Incidents similar to those that have happened in the past are likely to happen in the future.
From ‘ Too close for comfort: Cases of Near Nuclear Use and Options for Policy’ by Chatham House
Several factors have heightened the risk that nuclear weapons could be used at any time:
• Tensions among states and within regions where nuclear weapons are deployed—the US, Russia, and Europe; India and Pakistan; the Middle East; the Korean peninsula—are higher than at any time since the end of the Cold War. Ukraine is a prime example of a place where armed violence could escalate to the use of nuclear weapons.
• The US (and its nuclear-sharing allies in NATO), Russia, and Pakistan refuse to renounce dangerous first-use policies.
• Deterrence—the policy of nuclear intimidation—has been invoked with increasing frequency by nuclear-armed states attempting to threaten adversaries, whether states or those identified as terrorists.
• The US and Russia maintain thousands of nuclear missiles on high alert, ready to be launched on short notice. China is said to be following suit. Short decision times for launching nuclear missiles present an unconscionable risk that they will be used by mistake.

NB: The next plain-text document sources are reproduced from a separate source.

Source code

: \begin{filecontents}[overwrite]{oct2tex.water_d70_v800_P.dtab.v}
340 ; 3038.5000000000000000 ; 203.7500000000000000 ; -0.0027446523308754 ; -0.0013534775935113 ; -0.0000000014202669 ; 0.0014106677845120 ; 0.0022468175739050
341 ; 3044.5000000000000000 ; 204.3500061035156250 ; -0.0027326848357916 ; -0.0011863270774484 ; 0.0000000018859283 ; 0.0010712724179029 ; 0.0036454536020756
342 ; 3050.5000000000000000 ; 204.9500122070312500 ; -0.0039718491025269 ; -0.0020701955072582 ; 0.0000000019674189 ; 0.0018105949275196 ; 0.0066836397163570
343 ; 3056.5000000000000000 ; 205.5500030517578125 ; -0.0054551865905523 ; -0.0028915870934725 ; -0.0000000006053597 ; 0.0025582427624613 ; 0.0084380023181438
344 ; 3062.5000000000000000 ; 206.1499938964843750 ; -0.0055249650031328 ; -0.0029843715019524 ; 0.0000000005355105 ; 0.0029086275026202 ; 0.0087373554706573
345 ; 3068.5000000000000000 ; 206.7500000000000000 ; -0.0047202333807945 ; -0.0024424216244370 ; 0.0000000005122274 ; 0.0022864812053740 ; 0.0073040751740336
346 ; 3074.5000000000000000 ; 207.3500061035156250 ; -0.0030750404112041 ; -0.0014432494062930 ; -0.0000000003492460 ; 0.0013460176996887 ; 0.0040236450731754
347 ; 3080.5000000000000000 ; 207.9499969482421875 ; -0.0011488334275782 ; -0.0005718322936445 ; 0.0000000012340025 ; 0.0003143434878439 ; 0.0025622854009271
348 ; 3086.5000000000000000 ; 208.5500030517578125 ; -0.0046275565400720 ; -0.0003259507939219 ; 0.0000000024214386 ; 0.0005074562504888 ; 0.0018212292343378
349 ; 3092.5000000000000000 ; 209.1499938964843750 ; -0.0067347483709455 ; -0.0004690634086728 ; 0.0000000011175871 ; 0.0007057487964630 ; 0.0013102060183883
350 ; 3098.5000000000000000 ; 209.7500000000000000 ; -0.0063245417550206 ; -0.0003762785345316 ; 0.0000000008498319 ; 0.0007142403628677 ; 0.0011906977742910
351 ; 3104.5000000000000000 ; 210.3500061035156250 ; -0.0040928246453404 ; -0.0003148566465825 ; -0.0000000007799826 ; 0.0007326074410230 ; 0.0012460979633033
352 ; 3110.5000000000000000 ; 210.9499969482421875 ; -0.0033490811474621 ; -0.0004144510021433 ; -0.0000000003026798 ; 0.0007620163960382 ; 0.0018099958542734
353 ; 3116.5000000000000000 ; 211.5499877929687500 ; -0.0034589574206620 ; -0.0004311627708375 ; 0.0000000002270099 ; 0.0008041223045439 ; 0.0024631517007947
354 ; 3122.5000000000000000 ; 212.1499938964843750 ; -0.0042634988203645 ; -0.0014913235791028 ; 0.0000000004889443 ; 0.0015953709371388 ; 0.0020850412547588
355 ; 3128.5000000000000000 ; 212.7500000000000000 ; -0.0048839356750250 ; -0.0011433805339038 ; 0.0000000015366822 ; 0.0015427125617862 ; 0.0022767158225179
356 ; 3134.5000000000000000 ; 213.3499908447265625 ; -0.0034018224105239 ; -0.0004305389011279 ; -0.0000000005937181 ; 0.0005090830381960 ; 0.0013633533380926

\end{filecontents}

• Obsolete computer systems, inadequate security at nuclear facilities, growing concerns over cyber attacks, and failures of human judgment compound the risk of accidental or unauthorized use.
• All nuclear-armed states are engaged in expensive programs to add new warheads and delivery systems, to enhance the accuracy and destructive capacity of existing weapons, and to ensure a steady flow of new weapons into their arsenals for decades to come. The US alone plans to spend $1 trillion on nuclear weapons over the next 30 years.
• The world’s most recognized harbinger of risk, the Doomsday Clock, moved forward from 5 to 3 minutes to midnight in 2015 and remained there in 2016.
Weapons like biological and chemical weapons, landmines, and cluster munitions have been prohibited by treaty because of their devastating humanitarian impact and indiscriminate nature.
We have an urgent need to commence negotiations on a new treaty to unequivocally prohibit nuclear weapons and provide for their elimination—before an unprecedented humanitarian catastrophe occurs.
Nukes of Hazard
The humanitarian consequences approach includes an understanding of risk, for example as highlighted by publications such as Eric Schlosser’s 2014 book Command and Control and the Chatham House report ‘Too Close for Comfort’, as well as ongoing work by many others.
The risk of possessing nuclear weapons - the way people in nuclear-armed states are themselves put at risk, even if those weapons are never fired at other countries - is generally little understood and under-reported. For example, fully assembled nuclear warheads are regularly transported along ordinary roads between England and Scotland, through towns and cities, past homes and schools. ‘Nukes of Hazard’, a new project by ICAN UK, aims to focus attention on the unacceptable risks arising from these dangerous convoys.
The ‘Nukes of Hazard’ project will make the international humanitarian approach local and personal, by highlighting the dangers of the UK’s nuclear weapons programme to its own citizens. ICAN UK will empower local people along the route to put pressure on local authorities and elected politicians to speak out against the unacceptable risks of nuclear weapons possession. The project will link local meetings and actions about nuclear weapon risks with broader efforts to prevent the replacement of Trident, and promote UK engagement in international humanitarian initiatives for a nuclear ban treaty.